According to witness Slobodan Radulj, former state attorney in Prijedor and deputy military prosecutor in Banja Luka, in the first year of the war there was a 'legal vacuum', which was an ideal environment for thieves and criminals. It is difficult to comprehend the crimes that happened as a result

Slobodan Radulj, defence witness at Rako Mladic trialSlobodan Radulj, defence witness at Rako Mladic trial

From May 1992 to October 1993, Slobodan Radulj, who is now the state attorney in Republika Srpska, served as the state attorney in Prijedor. At the trial of Ratko Mladic, the witness described the period at the time when new Serb authorities were created. This resulted in a 'vacuum which was an ideal environment for thieves and criminals', Radulj noted. Through Radulj's evidence Mladic's defense wants to contest the charges related to the persecution of the non-Serbs. In some municipalities, such as Prijedor, the persecution reached the scale of genocide.

From October 1993 to the end of the war, Radulj was a deputy military prosecutor in Banja Luka. His jurisdiction covered the area of responsibility of the 1st and 2nd Krajina Corps. As he was questioned by Mladic's defense counsel Miodrag Stojanovic, the witness explained that he took part in prosecuting perpetrators of crimes against non-Serbs. Judge Orie asked the witness to give an example of a criminal case that involved any of the war crimes listed in the indictment against Mladic. Radulj was not able to name a single such example. Instead, Radulj said that when the war ended he tried to continue the investigation in the case against Goran Amidzic. Amidzic was involved in the killing of 80 Bosniaks from the village of Velagici near Kljuc on 1 June 1992. It was impossible to prosecute the perpetrators responsible for that crime during the war because their fellow fighters rioted, saying that they would leave their positions, the witness explained.
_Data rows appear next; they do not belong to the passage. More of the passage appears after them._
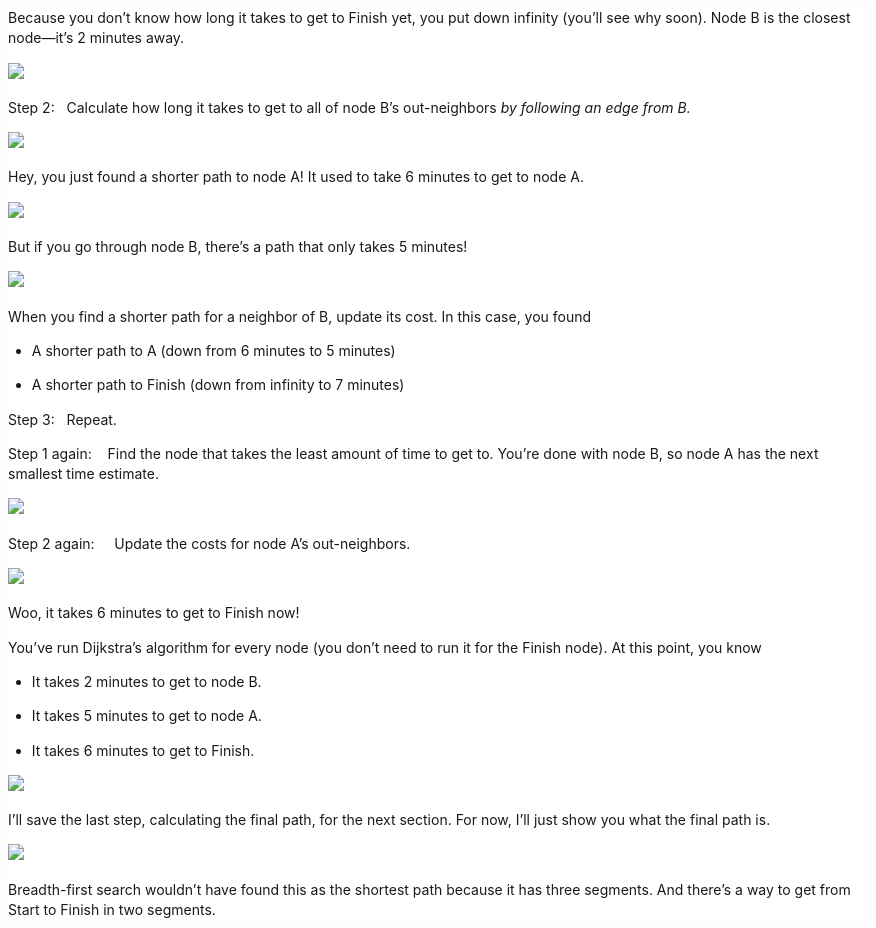 Because you don’t know how long it takes to get to Finish yet, you put down infinity (you’ll see why soon). Node B is the closest node—it’s 2 minutes away.

![](https://learning.oreilly.com/api/v2/epubs/urn:orm:book:9781633438538/files/OEBPS/Images/image_9-6.png)

Step 2:   Calculate how long it takes to get to all of node B’s out-neighbors _by following an edge from B._

![](https://learning.oreilly.com/api/v2/epubs/urn:orm:book:9781633438538/files/OEBPS/Images/image_9-7.png)

Hey, you just found a shorter path to node A! It used to take 6 minutes to get to node A.

![](https://learning.oreilly.com/api/v2/epubs/urn:orm:book:9781633438538/files/OEBPS/Images/image_9-8.png)

But if you go through node B, there’s a path that only takes 5 minutes!

![](https://learning.oreilly.com/api/v2/epubs/urn:orm:book:9781633438538/files/OEBPS/Images/image_9-9.png)

When you find a shorter path for a neighbor of B, update its cost. In this case, you found

- A shorter path to A (down from 6 minutes to 5 minutes)
    
- A shorter path to Finish (down from infinity to 7 minutes)
    

Step 3:   Repeat.

Step 1 again:    Find the node that takes the least amount of time to get to. You’re done with node B, so node A has the next smallest time estimate.

![](https://learning.oreilly.com/api/v2/epubs/urn:orm:book:9781633438538/files/OEBPS/Images/image_9-10.png)

Step 2 again:     Update the costs for node A’s out-neighbors.

![](https://learning.oreilly.com/api/v2/epubs/urn:orm:book:9781633438538/files/OEBPS/Images/image_9-11.png)

Woo, it takes 6 minutes to get to Finish now!

You’ve run Dijkstra’s algorithm for every node (you don’t need to run it for the Finish node). At this point, you know

- It takes 2 minutes to get to node B.
    
- It takes 5 minutes to get to node A.
    
- It takes 6 minutes to get to Finish.
    

![](https://learning.oreilly.com/api/v2/epubs/urn:orm:book:9781633438538/files/OEBPS/Images/image_9-12.png)

I’ll save the last step, calculating the final path, for the next section. For now, I’ll just show you what the final path is.

![](https://learning.oreilly.com/api/v2/epubs/urn:orm:book:9781633438538/files/OEBPS/Images/image_9-13.png)

Breadth-first search wouldn’t have found this as the shortest path because it has three segments. And there’s a way to get from Start to Finish in two segments.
Prosecutor Arthur Traldi confronted Radulj in the cross-examination with the statement Radulj gave to the OTP investigators in 2002. There, the witness said that the Amidzic case was the only war crimes case that was prosecuted in Republika Srpska during the war. Also, Radulj noted in the statement that the military prosecutor informed him that he 'was instructed not to use the term war crime' for the crimes against non-Serbs. Radulj stuck to his statement specifying that the procedure was put in place because the 'state of war was not declared in Republika Srpska'. According to Radulj, only the state of an imminent risk of war was declared.
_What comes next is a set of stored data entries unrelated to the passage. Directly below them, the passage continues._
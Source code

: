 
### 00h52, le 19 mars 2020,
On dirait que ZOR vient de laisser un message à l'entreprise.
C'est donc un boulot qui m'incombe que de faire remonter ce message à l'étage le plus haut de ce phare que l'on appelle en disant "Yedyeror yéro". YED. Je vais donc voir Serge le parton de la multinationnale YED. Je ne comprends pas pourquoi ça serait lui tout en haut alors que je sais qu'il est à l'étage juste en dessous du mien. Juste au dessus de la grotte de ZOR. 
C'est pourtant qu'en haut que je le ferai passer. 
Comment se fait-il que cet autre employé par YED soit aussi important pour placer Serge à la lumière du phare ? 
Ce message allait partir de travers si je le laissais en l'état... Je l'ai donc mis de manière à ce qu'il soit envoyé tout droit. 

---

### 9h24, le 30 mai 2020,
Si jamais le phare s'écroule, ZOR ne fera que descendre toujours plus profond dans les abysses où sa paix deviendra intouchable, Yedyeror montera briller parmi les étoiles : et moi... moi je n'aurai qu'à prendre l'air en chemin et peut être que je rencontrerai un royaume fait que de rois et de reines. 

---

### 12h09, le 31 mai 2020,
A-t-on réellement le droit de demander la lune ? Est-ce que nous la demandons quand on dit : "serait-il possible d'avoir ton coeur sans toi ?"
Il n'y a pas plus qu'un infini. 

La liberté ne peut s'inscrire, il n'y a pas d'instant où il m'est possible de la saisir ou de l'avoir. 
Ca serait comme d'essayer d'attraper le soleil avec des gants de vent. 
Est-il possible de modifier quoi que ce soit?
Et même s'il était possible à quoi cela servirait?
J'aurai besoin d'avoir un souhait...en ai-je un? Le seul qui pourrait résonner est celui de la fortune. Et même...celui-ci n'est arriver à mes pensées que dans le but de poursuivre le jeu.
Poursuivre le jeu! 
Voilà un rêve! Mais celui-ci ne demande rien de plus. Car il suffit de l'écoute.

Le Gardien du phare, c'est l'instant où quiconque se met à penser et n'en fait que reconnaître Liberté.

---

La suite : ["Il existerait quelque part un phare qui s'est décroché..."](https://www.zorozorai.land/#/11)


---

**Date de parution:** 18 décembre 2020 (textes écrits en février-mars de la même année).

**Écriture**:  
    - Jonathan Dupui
In his statement to the investigators in 2002, the witness said that during the war Serb soldiers who committed crimes against Serbs were prosecuted 'quite efficiently' during the war. Those cases were 'prioritized', the witness noted, while the crimes against Croats and Bosniaks were 'set aside for some other time'.
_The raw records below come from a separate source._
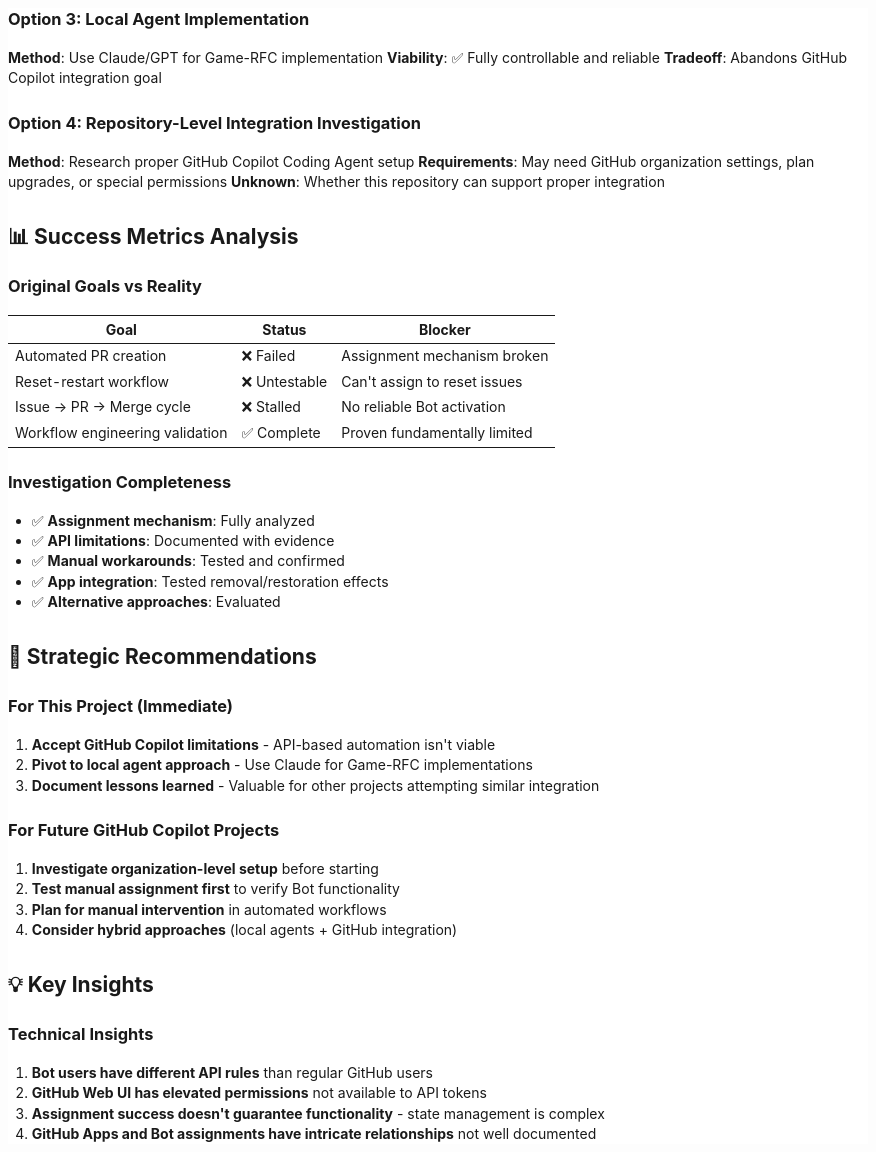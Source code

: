 ### **Option 3: Local Agent Implementation**
**Method**: Use Claude/GPT for Game-RFC implementation
**Viability**: ✅ Fully controllable and reliable
**Tradeoff**: Abandons GitHub Copilot integration goal

### **Option 4: Repository-Level Integration Investigation**
**Method**: Research proper GitHub Copilot Coding Agent setup
**Requirements**: May need GitHub organization settings, plan upgrades, or special permissions
**Unknown**: Whether this repository can support proper integration

## 📊 **Success Metrics Analysis**

### **Original Goals vs Reality**
| Goal | Status | Blocker |
|------|--------|---------|
| Automated PR creation | ❌ Failed | Assignment mechanism broken |
| Reset-restart workflow | ❌ Untestable | Can't assign to reset issues |
| Issue → PR → Merge cycle | ❌ Stalled | No reliable Bot activation |
| Workflow engineering validation | ✅ Complete | Proven fundamentally limited |

### **Investigation Completeness**
- ✅ **Assignment mechanism**: Fully analyzed
- ✅ **API limitations**: Documented with evidence
- ✅ **Manual workarounds**: Tested and confirmed
- ✅ **App integration**: Tested removal/restoration effects
- ✅ **Alternative approaches**: Evaluated

## 🎯 **Strategic Recommendations**

### **For This Project (Immediate)**
1. **Accept GitHub Copilot limitations** - API-based automation isn't viable
2. **Pivot to local agent approach** - Use Claude for Game-RFC implementations
3. **Document lessons learned** - Valuable for other projects attempting similar integration

### **For Future GitHub Copilot Projects**
1. **Investigate organization-level setup** before starting
2. **Test manual assignment first** to verify Bot functionality  
3. **Plan for manual intervention** in automated workflows
4. **Consider hybrid approaches** (local agents + GitHub integration)

## 💡 **Key Insights**

### **Technical Insights**
1. **Bot users have different API rules** than regular GitHub users
2. **GitHub Web UI has elevated permissions** not available to API tokens
3. **Assignment success doesn't guarantee functionality** - state management is complex
4. **GitHub Apps and Bot assignments have intricate relationships** not well documented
The prosecutor highlighted the first moves made by the Serb authorities in Prijedor vis-à-vis their fellow citizens of Muslim and Croat ethnicity. The first thing they did was to start killing and arresting eminent Prijedor citizens. Then a huge number of Muslims and Croats were laid off, transferred to prison camps and expelled from their homes. In a nutshell, the prosecutor noted, when the Serbs established their power in Prijedor, the town that used to live according to the code of brotherhood and unity ceased to exist. Radulj agreed with the allegation.